We walked two miles on glacial snow as smooth as carpet. It was getting dark, and to avoid the crevasses dead ahead we moved to our right onto a frozen stream, climbing down little frozen waterfalls like giant stairs. Ned continued to appear tuned in to Craig, racing along down the waterfalls with, or against, him--I couldn’t tell exactly which. What I could tell was that I was growing impatient with my demotion to load-bearing chattel and serfdom. As studies have shown, women are prone to loose motivation in competitive situations, where males tend to thrive. I realized that Ned and Craig bonded through competing, racing against each other, resulting in their private conferences to make decisions while I, on the other hand, was put off by the competition and left out of the decision making. Although I hated to, I knew I needed to confide in Ned so I wouldn’t blow up about it at the wrong time.

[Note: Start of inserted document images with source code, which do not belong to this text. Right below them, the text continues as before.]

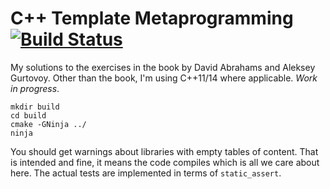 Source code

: # C++ Template Metaprogramming [![Build Status](https://travis-ci.org/kdungs/exercises-cpp-tmp.svg?branch=master)](https://travis-ci.org/kdungs/exercises-cpp-tmp)

My solutions to the exercises in the book by David Abrahams and Aleksey
Gurtovoy. Other than the book, I'm using C++11/14 where applicable.  _Work in
progress_.

```
mkdir build
cd build
cmake -GNinja ../
ninja
```

You should get warnings about libraries with empty tables of content. That is
intended and fine, it means the code compiles which is all we care about here.
The actual tests are implemented in terms of `static_assert`.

I realized my choice to avoid confrontation up to this point could make me seem easily influenced and unconfident. But I didn’t feel unconfident. Women are often considered unconfident because, as some data shows, women are more easily influenced than men. In a reinterpretation of this data, women researchers determined that the women in these studies weren’t unconfident; they just think differently. These women appeared more easily influenced because of their choices to conform for the sake of harmony. The women weren’t necessarily passively influenced by their male counterparts to conform, they were choosing to keep things harmonious, and thus went along with decisions so as not to rock the boat.

I was living it right here on the expedition, a little microcosm of the big world. I had been holding on to my thoughts for the sake of harmony, going with the flow of Ned and Craig’s decisions, but when the time came to speak up I didn’t lack the confidence. I could go with the flow as long as we were safe, but I questioned that.

I called ahead to Ned and we had our little tête-à-tête. He took it well; we ended up hugging with arms too short to wrap around our backpacks, adding a little levity to the scene. An ounce of prevention is truly worth a pound of cure, especially in the microcosm of an expedition.

Ned and I heard Craig’s whistle. He’d found a camp spot and was drawing us in as the darkness wrapped around us in the belly of this wild, desolate valley deep in the frozen Himalayan landscape. I had found the day draining, both physically and mentally, and looked forward to totally decompressing in the comfort of our little two-man tent for three.